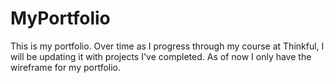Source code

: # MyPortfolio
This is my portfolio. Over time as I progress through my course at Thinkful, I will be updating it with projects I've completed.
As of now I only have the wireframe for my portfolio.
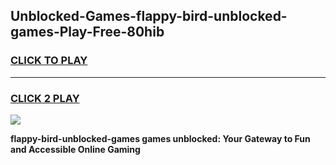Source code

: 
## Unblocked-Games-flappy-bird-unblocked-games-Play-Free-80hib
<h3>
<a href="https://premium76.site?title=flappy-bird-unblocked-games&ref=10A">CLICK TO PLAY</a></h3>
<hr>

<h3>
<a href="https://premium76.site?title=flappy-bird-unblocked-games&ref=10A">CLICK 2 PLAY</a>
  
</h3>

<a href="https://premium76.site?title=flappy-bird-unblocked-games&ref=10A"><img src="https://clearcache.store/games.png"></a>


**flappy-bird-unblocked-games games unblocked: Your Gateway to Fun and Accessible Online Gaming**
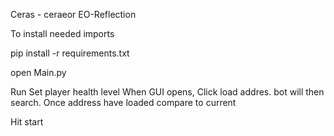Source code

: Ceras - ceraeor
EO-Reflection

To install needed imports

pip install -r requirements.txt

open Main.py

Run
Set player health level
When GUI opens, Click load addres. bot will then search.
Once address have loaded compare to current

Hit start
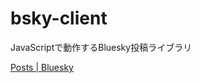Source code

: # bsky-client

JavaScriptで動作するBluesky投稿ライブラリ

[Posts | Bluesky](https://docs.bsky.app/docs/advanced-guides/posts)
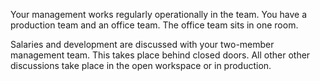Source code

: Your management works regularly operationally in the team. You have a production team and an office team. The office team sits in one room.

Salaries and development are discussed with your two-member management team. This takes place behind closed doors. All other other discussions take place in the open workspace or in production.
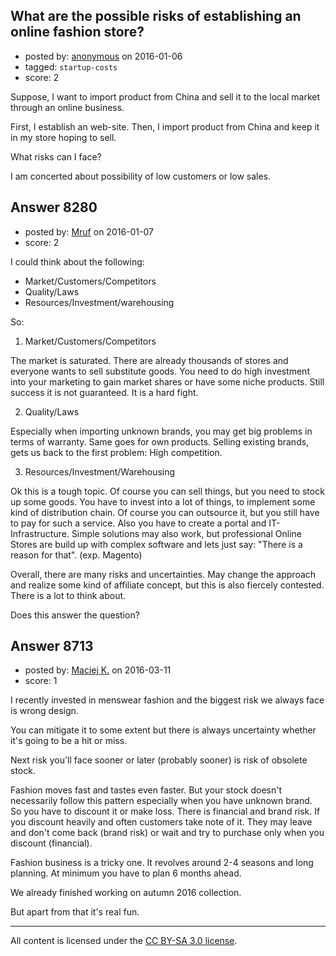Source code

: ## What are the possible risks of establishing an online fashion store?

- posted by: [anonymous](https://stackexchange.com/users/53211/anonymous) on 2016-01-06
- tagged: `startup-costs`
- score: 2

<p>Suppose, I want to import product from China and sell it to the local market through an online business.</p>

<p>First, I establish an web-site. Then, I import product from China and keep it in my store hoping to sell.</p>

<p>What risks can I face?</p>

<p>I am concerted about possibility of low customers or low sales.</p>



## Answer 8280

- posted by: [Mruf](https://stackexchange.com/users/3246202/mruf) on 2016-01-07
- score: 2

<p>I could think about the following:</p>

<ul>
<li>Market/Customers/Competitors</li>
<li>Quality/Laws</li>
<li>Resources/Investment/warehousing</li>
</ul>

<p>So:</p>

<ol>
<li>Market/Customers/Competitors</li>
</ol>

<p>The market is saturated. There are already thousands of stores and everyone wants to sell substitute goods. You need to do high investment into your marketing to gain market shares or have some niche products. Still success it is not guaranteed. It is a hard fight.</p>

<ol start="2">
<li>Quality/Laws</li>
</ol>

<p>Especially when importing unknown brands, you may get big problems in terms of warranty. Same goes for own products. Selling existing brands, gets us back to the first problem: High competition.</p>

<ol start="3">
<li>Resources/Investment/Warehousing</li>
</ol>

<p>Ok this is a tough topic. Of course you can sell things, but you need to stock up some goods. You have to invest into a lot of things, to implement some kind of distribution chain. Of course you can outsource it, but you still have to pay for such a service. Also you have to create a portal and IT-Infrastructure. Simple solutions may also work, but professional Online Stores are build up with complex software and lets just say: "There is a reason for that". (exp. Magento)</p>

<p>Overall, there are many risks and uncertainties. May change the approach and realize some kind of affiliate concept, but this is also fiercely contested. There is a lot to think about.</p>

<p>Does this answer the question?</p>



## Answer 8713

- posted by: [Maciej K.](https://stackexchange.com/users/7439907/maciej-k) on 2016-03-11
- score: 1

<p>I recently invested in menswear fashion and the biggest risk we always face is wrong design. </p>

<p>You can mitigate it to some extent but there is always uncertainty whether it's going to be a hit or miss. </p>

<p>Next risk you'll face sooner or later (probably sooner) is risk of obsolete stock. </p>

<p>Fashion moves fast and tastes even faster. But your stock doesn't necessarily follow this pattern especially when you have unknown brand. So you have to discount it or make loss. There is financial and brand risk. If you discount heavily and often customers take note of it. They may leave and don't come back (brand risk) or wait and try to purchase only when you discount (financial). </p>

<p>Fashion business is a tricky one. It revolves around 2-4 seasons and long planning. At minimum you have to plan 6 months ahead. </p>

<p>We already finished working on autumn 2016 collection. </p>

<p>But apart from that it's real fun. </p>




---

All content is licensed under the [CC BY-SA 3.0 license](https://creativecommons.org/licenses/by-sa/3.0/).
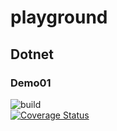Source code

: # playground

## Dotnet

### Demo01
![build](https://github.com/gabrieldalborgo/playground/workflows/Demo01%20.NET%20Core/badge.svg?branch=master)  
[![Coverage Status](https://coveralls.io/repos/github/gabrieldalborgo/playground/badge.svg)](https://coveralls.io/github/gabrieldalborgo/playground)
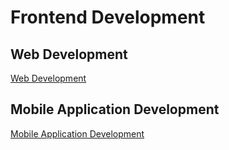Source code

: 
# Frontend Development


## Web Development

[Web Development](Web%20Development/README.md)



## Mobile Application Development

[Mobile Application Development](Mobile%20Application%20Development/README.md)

----------

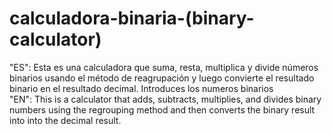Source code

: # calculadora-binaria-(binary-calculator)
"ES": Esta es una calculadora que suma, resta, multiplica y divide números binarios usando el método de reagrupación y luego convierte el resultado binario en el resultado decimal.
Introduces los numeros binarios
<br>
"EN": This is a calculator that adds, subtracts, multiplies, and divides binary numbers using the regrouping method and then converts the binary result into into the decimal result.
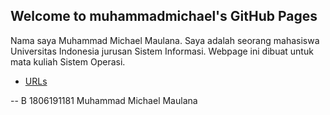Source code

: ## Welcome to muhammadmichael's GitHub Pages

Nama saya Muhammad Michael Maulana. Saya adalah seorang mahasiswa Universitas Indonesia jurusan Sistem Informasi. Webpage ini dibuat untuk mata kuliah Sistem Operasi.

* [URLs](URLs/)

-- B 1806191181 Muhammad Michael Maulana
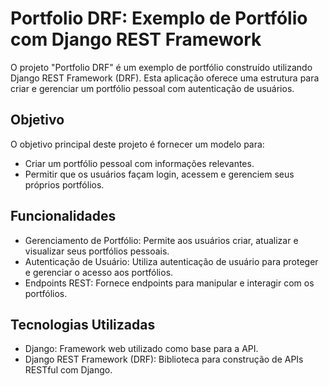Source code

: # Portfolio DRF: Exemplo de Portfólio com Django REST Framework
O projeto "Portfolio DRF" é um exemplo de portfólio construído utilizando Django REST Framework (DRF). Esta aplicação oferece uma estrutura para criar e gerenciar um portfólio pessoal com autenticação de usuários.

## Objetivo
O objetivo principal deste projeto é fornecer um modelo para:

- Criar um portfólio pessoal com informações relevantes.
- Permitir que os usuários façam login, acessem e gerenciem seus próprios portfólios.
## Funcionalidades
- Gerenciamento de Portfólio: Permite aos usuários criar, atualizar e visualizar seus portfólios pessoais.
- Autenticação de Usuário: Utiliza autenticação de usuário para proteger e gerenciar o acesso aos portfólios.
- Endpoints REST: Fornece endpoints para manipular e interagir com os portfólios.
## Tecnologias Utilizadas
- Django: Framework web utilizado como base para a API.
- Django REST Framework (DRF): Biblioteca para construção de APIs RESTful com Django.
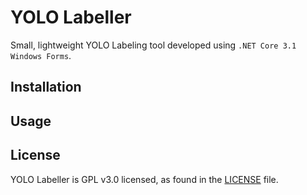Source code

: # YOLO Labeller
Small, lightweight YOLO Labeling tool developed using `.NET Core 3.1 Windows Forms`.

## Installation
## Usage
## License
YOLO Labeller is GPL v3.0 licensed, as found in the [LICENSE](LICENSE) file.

----------

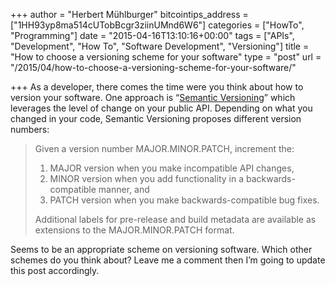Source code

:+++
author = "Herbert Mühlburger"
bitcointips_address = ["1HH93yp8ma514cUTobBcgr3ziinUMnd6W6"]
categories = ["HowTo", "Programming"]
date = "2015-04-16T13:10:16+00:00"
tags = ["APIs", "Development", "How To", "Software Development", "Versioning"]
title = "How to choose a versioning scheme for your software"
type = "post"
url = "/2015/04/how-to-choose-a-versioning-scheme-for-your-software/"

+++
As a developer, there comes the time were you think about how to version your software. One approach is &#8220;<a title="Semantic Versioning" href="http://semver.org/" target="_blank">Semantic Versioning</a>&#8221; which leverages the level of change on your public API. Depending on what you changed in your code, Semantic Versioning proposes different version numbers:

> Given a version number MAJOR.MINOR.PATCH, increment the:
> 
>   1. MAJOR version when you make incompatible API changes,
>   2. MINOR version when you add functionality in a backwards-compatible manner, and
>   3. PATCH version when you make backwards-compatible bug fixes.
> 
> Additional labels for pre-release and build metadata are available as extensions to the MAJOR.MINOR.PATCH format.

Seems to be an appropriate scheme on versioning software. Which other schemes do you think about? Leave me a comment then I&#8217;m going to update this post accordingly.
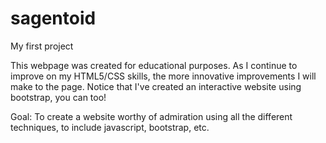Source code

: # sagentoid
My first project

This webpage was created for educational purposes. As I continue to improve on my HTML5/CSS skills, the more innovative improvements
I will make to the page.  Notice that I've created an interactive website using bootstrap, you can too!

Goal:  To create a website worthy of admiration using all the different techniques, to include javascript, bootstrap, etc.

----------

● **Work task**: In the entries above, find lines with "seus" and copy each.

● **Answer for this exercise**:
- Permitir que os usuários façam login, acessem e gerenciem seus próprios portfólios.
- Gerenciamento de Portfólio: Permite aos usuários criar, atualizar e visualizar seus portfólios pessoais.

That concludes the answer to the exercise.